▸ What you should do: For each line of the data below that contains "slow", return that line.

===== Exercise inputs

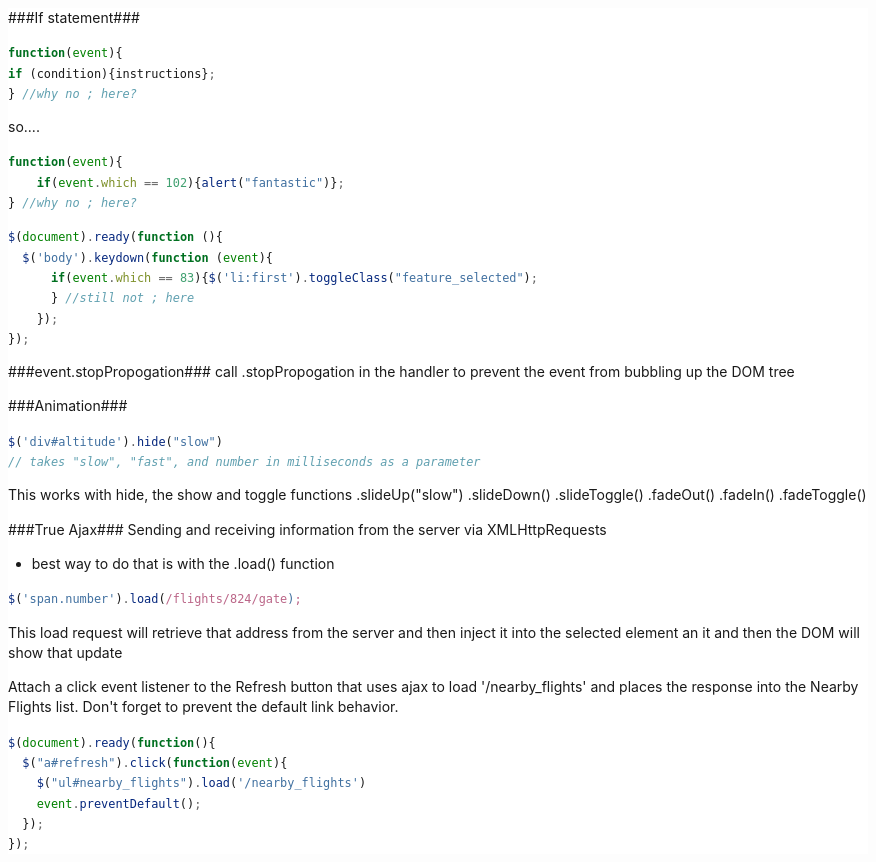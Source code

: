 ###If statement###
```javascript IF
function(event){
if (condition){instructions};
} //why no ; here?
```
so....
```javascript
function(event){
	if(event.which == 102){alert("fantastic")};
} //why no ; here?
```

```javascript
$(document).ready(function (){
  $('body').keydown(function (event){
      if(event.which == 83){$('li:first').toggleClass("feature_selected");
      } //still not ; here
    });
});
```

###event.stopPropogation###
call .stopPropogation in the handler to prevent the event from bubbling up the DOM tree


###Animation###
```javascript
$('div#altitude').hide("slow")
// takes "slow", "fast", and number in milliseconds as a parameter
```
This works with hide, the show and toggle functions
.slideUp("slow")
.slideDown()
.slideToggle()
.fadeOut()
.fadeIn()
.fadeToggle()

###True Ajax###
Sending and receiving information from the server via XMLHttpRequests
- best way to do that is with the .load() function 
```javascript
$('span.number').load(/flights/824/gate);
```
This load request will retrieve that address from the server and then inject it into the selected element an it and then the DOM will show that update


Attach a click event listener to the Refresh button that uses ajax to load '/nearby_flights' and places the response into the Nearby Flights list. Don't forget to prevent the default link behavior.
```javascript
$(document).ready(function(){
  $("a#refresh").click(function(event){
    $("ul#nearby_flights").load('/nearby_flights')
    event.preventDefault();
  });
});
```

==========

▸ Your response:
$('div#altitude').hide("slow")
// takes "slow", "fast", and number in milliseconds as a parameter
.slideUp("slow")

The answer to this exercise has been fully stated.